Noch bevor er damit beginnen kann, übernimmt er von einem Freund den Auftrag, den Komponisten Bergmann, der ähnlich berühmt, wie Brahms oder Beethoven ist, bei der Bearbeitung seiner Lebenserinnerungen zu helfen und begibt sich nach Schottland, wo der mit seinem Chauffeur Bruno in einem Sommerhaus auf einer Insel wohnt. Der Komponist erweist sich als Trinker, der mit den Händen durch die Luft rudert, um an seinem Werk „Pyriphlegethon“ zu komponieren und hat einen Widersacher, nämlich den Komponisten Nerlinger, den er als Genie bezeichnet, was eine Beleidigung ist.
Georg hat keine Schwierigkeiten bei der Überarbeitung der Memoiren, wohl aber bei seinen Schottlandgedichten, die fallen ihm erst in Berlin ein und als er sie Bergmann schickt, bestellt ihn der nach New York, wo sein Werk im Lincoln Center aufgeführt werden soll, weil er Georgs Anmerkungen überarbeiten will.
Was nun folgt ist eine Farce auf den New York Besuch, des Ghostwriters, der als Kind übergewichtig war und ebenfalls ein berühmter Musiker werden wollte. Er erlebt New York aus dem Touristenguide, der Taxifahrer betrügt ihn, im Hotel trifft er auf einen verrückten Studienkollegen, ins Rockefeller Center laßen ihn die Securityguides nicht hinein und das World Trade Center steht noch auf seinen Platz. Er joggt durch den Central Park und rempelt den Ghettohäuptling an, um den Komponisten in seiner Plaza Suite zu treffen, der bereits am nächsten Werk komponiert und eine wunderschöne Studentin namens Mary hat, die ihm beim Überarbeiten seiner Kompositionen hilft, einen Sekretär, der eine Doktorarbeit über ihn schreibt und sein Gilet nicht findet, so daß er deshalb nach Sizilien zu seiner Haushälterin telefoniert. Er nimmt Georg zu einer Talk Show und zu seiner Uraufführung mit, um ihn nachdem er bei der Premierenfeier zwei Flaschen Rotwein getrunken hat, wegen seiner Emsfelder Strickkrawatte lächerlich zu machen. So fliegt Georg nach Kreuzberg zurück und beginnt an seiner Dissertation zu schreiben, mit der er aber auch nicht weiterkommt, so wie es ihm vorher nicht gelungen ist, den Tristanakkord zu finden, um damit einer Studienkollegin zu imponieren.

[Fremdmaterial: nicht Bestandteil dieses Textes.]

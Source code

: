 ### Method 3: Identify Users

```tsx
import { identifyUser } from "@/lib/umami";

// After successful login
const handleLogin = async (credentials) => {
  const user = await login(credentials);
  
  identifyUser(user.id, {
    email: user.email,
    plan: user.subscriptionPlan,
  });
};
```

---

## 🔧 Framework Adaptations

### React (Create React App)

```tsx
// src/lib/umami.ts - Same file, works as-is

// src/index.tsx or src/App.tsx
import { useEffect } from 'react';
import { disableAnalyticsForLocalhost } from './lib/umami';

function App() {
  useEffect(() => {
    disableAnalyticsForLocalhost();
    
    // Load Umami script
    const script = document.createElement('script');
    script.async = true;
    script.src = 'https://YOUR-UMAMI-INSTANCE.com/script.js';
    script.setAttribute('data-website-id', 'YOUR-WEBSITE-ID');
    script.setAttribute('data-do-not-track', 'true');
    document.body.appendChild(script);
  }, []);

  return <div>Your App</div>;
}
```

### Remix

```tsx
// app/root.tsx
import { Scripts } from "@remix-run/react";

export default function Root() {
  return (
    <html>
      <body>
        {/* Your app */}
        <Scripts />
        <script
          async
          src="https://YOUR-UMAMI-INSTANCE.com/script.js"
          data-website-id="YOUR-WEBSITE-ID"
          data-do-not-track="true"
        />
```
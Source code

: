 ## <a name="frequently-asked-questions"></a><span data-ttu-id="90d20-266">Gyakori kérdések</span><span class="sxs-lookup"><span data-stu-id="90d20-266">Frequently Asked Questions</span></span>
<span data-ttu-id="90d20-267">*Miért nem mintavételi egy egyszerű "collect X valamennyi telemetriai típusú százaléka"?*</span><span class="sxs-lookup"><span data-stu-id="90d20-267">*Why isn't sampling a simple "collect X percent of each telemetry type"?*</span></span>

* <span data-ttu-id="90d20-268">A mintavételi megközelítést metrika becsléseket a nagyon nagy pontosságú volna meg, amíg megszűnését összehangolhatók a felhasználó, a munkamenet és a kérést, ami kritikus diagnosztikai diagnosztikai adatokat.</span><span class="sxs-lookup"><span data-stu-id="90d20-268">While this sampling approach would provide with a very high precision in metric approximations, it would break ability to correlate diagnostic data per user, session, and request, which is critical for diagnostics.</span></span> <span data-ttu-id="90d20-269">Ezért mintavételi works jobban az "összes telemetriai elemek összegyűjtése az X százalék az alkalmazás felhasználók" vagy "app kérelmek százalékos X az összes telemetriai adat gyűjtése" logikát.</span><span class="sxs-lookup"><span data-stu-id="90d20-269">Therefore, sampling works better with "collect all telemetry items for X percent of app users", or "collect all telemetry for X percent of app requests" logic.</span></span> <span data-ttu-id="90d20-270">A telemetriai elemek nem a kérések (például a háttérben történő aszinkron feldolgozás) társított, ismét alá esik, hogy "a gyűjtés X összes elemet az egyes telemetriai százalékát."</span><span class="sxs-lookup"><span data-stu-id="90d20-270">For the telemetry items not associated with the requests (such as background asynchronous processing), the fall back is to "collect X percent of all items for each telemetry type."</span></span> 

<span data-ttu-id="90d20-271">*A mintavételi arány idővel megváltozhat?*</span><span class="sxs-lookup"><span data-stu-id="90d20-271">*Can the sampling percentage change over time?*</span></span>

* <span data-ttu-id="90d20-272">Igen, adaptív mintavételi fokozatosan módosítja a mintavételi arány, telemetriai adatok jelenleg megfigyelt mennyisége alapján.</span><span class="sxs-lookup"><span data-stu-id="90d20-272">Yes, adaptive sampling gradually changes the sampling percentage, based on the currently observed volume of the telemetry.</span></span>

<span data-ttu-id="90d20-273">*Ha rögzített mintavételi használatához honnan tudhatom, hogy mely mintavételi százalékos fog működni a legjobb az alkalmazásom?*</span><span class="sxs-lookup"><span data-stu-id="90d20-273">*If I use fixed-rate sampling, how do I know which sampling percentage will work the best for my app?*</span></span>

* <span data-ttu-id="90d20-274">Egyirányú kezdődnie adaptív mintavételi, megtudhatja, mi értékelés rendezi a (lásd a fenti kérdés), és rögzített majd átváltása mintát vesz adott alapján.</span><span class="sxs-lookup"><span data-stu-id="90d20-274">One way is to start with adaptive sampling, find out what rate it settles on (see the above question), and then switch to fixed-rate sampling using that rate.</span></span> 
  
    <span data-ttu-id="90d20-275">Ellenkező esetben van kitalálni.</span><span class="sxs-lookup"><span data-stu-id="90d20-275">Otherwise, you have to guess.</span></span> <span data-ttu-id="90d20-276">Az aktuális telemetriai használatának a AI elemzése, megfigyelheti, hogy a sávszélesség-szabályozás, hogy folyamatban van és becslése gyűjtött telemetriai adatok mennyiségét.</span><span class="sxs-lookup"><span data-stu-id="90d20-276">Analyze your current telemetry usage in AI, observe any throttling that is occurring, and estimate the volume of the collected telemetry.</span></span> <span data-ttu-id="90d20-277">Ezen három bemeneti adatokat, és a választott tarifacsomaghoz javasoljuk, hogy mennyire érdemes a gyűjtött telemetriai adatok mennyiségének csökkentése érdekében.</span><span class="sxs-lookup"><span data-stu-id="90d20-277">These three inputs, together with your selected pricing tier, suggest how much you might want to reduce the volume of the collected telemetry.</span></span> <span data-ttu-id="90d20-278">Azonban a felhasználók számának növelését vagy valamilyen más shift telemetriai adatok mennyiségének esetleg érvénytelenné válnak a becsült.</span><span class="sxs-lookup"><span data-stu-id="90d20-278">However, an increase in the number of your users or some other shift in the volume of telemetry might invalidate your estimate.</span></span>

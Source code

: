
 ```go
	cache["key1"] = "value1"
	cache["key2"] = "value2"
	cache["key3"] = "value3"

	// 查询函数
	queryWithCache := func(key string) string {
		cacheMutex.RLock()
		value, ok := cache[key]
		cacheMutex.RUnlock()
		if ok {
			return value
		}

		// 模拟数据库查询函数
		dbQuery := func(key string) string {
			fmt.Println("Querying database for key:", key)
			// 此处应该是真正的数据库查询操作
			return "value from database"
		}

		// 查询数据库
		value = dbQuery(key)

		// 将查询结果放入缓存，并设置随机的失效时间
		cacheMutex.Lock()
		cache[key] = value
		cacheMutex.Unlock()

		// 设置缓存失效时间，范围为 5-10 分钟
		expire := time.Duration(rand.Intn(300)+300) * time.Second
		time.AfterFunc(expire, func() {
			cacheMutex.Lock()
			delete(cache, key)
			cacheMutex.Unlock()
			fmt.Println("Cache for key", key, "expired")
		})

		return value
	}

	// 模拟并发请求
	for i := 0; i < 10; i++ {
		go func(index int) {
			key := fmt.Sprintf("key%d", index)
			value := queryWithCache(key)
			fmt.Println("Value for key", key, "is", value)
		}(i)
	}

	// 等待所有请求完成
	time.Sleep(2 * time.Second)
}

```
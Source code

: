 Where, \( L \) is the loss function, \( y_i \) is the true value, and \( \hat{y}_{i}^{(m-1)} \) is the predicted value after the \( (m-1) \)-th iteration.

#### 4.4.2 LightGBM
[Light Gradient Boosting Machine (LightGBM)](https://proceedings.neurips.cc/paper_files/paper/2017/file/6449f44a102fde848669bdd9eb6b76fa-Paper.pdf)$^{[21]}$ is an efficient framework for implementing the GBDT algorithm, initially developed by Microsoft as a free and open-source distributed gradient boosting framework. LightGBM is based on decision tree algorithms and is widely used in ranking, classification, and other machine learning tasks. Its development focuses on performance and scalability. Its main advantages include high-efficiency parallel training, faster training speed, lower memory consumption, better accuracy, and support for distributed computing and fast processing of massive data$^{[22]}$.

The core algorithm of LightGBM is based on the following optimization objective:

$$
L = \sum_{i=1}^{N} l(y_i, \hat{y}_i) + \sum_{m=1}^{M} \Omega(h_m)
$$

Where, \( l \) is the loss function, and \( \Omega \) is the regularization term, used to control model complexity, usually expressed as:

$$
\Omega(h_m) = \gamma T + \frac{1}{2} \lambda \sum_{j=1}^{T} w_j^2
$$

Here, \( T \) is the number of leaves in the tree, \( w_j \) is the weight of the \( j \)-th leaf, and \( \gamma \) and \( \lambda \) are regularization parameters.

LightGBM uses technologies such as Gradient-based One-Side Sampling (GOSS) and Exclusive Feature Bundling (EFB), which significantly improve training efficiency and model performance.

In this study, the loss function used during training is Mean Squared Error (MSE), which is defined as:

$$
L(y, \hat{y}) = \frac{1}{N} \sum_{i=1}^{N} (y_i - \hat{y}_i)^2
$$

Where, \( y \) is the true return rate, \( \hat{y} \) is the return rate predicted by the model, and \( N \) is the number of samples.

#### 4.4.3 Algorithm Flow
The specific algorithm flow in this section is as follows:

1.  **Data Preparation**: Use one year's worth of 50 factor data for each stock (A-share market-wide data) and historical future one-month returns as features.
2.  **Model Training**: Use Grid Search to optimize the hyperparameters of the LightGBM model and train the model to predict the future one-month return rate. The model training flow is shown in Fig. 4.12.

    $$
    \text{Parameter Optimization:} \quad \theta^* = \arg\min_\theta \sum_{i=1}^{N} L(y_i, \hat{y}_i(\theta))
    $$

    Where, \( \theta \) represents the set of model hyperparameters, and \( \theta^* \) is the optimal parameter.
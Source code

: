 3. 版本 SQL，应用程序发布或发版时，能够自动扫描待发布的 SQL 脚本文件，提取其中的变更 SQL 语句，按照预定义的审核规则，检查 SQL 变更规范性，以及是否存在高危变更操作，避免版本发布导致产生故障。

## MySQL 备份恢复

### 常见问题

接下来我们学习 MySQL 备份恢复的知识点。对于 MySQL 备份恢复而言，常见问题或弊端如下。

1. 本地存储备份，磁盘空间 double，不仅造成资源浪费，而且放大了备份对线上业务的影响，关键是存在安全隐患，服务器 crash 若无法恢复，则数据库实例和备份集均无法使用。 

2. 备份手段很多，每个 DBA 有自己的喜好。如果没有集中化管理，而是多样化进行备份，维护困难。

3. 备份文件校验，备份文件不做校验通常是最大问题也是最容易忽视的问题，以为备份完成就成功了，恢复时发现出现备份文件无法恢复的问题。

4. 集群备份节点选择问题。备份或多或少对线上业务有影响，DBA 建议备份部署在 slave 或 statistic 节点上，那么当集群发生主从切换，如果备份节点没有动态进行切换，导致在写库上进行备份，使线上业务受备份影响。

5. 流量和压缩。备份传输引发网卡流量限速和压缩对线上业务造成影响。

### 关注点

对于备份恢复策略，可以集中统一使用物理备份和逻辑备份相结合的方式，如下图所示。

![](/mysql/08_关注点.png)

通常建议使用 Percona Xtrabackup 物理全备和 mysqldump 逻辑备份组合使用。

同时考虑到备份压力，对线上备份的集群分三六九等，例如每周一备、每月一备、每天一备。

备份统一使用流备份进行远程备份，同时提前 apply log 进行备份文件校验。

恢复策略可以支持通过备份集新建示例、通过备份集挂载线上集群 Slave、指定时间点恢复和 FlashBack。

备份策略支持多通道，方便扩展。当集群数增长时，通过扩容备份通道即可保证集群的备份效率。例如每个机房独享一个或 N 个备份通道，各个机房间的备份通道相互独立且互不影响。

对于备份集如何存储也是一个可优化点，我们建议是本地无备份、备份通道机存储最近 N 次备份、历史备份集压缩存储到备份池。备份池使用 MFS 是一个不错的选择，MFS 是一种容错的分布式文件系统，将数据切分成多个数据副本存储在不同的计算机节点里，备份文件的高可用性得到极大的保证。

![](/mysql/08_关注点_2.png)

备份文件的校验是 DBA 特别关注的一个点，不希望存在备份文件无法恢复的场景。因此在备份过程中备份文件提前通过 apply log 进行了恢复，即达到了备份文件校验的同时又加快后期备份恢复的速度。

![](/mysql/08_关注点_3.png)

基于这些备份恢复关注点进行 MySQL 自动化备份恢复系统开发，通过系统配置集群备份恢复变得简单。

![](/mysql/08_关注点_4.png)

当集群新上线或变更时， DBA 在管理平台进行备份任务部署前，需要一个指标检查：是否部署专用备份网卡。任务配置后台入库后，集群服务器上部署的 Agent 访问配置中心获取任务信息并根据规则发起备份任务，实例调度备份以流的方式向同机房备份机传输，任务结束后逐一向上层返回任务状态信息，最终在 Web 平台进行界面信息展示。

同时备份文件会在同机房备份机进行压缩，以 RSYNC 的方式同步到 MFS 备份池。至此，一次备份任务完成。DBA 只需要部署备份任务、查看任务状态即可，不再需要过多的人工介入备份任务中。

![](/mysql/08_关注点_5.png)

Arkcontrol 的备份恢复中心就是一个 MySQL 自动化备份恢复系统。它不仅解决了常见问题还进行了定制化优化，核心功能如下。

Da kommt ein Brief Bergmanns gerade richtig, der ihn nach Sizilien bestellt, um sich für sein neues Werk eine Hymne schreiben zu lassen, die nicht nur schön und betörend sein, sondern auch ein bestimmtes Versmaß mit elegischen Distichen haben soll. Georg nimmt an, obwohl er von elegischen Distichen keine Ahnung hat und schreibt im Stil von Georg Heym, was Bergmann aber als solches erkennt. So starrt Georg in die Dunkelheit, in der sich die schöne Mary nur mit einem Handtuch bekeidet in den Pool begibt und als er verzweifelt nach oben blickt, sieht er den Komponisten in seinem Turmzimmer stehen und dann ertönt der Tristanakkord.
Bei Wikipedia wird die Romanform genau analysiert und angemerkt, daß diese Satire über Schein und Sein des Kunstbetriebs, des 1952 geborenen Hans-Ulrich Treichel, der sich mit einer Arbeit über Wolfgang Koeppen habilitierte und seit 1995 am Leipziger Literatur Institut lehrt, wie die Rezensenten meinen, nicht so gut, wie der vorige, gelungen ist.